Kamala's historical discussion of the differences between "state" and "regional" varieties of Thai Buddhism, and their relationship to the forest monk tradition, is of great value to the scholar and student of Southeast Asian Buddhism and contributes much that is new to the field of Buddhist Studies. The study picks up where S. J. Tambiah's 1984 classic on Thai Buddhism leaves off: Kamala explores in detail the lives of forest monks and how those lives are shaped by institutions at the center; Tambiah's study focuses on the ways in which Thai forest monks and their activities actually shape the center, Bangkok. Yet the critique with which Kamala begins her study -- that contemporary historians insist "Thai" Buddhism is the urban, bookish Buddhism of the state, rather than of the regions (p. 2) -- is unfounded, particularly considering the work of Donald Swearer. Swearer's 1995 study of Buddhism in Southeast Asia (which, if her bibliography is any indication, Kamala does not seem to have consulted) provides a balanced account of Buddhism at the center and at the periphery in Thailand. In addition, while he focuses on Thailand in his Buddhism, Imperialism and War (1979), Trevor Ling, whose work Kamala does not mention, argues that Buddhism in Bangkok is "unrepresentative of the Thai Sangha as a whole, the vast majority of whom live outside the capital and adhere to the traditional Thai Buddhist forms and practices" (p. 57).
Despite having set up a straw man, Kamala proceeds successfully to recount the modern resurgence of the forest monk tradition in Thailand, connecting the resurgence to political developments at the center. However, despite her lively discussion of the emergence of state Buddhism and its impact on the contemplative tradition in Thai Buddhism, she could have benefited from studies of Sri Lanka, another Buddhist country in which a type of state Buddhism developed at roughly the same time. In short, Kamala seems uninterested in the state Buddhism of Sri Lanka, scholarship on which could have provided an interesting contrast for developments in Thailand. Though Kamala contributes many fascinating life histories of a variety of Thailand's forest monks, thereby demonstrating that despite the state's efforts to control the hinterlands regional varieties of Buddhism are alive and well in Thailand, her study does not take advantage of the work of many who share her interests in the relationship between the state and religion in Buddhist countries.

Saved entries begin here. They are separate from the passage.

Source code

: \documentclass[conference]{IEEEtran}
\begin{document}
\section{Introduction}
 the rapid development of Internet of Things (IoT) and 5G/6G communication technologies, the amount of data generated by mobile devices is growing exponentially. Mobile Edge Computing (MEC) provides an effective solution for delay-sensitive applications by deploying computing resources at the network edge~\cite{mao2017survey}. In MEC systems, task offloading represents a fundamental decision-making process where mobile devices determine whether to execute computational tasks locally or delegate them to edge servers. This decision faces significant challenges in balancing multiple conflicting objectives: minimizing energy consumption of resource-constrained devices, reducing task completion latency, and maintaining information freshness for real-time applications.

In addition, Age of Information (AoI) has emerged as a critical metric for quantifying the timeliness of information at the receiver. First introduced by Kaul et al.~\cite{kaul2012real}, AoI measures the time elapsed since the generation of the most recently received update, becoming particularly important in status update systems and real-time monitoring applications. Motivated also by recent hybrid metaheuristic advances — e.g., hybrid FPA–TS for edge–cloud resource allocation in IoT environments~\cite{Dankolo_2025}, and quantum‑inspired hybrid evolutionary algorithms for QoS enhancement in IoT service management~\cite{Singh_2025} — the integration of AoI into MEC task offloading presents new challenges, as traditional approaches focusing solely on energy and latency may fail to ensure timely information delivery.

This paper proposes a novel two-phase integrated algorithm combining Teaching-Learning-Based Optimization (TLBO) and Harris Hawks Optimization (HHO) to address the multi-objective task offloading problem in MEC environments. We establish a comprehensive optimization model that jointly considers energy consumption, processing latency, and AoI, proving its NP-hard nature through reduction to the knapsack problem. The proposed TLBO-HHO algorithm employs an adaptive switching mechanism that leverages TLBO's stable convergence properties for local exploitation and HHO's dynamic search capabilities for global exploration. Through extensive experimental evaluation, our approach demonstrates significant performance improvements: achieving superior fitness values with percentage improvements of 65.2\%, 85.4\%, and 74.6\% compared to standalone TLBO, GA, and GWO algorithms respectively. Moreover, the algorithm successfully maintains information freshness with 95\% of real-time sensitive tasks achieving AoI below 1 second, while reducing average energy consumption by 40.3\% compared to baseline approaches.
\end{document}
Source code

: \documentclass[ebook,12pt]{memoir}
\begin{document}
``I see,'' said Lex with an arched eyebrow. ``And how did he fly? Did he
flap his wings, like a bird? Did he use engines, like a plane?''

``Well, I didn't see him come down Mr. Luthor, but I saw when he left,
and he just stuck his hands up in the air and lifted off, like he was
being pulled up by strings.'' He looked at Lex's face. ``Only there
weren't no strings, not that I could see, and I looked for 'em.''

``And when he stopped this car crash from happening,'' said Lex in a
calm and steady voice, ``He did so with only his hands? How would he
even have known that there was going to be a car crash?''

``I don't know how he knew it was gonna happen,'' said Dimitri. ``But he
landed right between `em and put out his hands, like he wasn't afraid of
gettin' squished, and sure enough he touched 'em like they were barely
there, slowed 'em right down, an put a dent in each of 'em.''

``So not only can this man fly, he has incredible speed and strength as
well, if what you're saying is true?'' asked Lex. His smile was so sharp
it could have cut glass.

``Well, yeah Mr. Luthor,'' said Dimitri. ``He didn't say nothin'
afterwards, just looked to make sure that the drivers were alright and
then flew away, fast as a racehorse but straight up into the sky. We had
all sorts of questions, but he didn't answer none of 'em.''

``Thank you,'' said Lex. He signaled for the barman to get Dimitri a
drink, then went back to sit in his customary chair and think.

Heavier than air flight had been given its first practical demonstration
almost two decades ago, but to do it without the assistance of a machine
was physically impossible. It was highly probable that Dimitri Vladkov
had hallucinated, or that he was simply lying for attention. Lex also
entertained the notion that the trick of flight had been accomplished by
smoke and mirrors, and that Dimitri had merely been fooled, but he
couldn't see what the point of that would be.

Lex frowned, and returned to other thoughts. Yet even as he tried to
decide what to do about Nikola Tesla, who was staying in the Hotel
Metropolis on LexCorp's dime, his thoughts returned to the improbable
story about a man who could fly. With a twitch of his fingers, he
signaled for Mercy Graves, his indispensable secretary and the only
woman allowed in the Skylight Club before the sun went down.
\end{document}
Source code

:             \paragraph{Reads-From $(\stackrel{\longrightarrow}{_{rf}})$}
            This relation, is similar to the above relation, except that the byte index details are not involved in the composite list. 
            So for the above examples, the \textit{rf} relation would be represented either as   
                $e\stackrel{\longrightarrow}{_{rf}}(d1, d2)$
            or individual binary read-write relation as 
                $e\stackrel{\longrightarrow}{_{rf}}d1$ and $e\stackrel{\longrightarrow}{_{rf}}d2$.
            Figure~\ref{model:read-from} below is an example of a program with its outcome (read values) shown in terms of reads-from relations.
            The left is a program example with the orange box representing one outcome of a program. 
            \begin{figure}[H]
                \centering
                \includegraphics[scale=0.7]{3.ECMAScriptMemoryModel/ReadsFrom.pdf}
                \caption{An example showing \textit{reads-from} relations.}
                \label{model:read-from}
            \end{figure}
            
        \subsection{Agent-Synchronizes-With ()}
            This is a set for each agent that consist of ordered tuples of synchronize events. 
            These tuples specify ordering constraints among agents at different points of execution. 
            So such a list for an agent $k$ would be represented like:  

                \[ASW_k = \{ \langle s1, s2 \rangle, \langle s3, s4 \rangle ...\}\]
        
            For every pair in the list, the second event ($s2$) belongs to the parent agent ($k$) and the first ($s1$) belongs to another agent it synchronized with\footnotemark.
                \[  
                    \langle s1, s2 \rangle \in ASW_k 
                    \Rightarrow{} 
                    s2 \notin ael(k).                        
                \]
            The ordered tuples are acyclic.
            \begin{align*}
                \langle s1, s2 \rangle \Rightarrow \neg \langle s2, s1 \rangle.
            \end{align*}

Thus, some aspects of Kamala's study lack scholarly thoroughness.
This lack is particularly striking in the areas of the study that treat
monks and gender dynamics. Kamala could have benefited from Liz Wilson's
1996 study of Buddhist meditation and the female form or, if Wilson's study
was not available, the plethora of other studies on gender and Buddhism,
inasmuch as Kamala features monks and their sexuality without comment.
Indeed, while Kamala pays careful attention to detail in her descriptions
of many elements of her subjects' lives, including wandering monks' fears
(of traveling alone, living in cemeteries, and so on), bodily suffering,
and sexual desire, she does so without scholarly reflection. The
striking lack of scholarly reflection and the gaps in the bibliography,
however, should not blind us to the rich historical and anthropological
data that Kamala has assembled into a very readable account of the forest
monk tradition of Thailand. Kamala's study is a welcome book and
will prove to be a valuable resource at the undergraduate teaching level.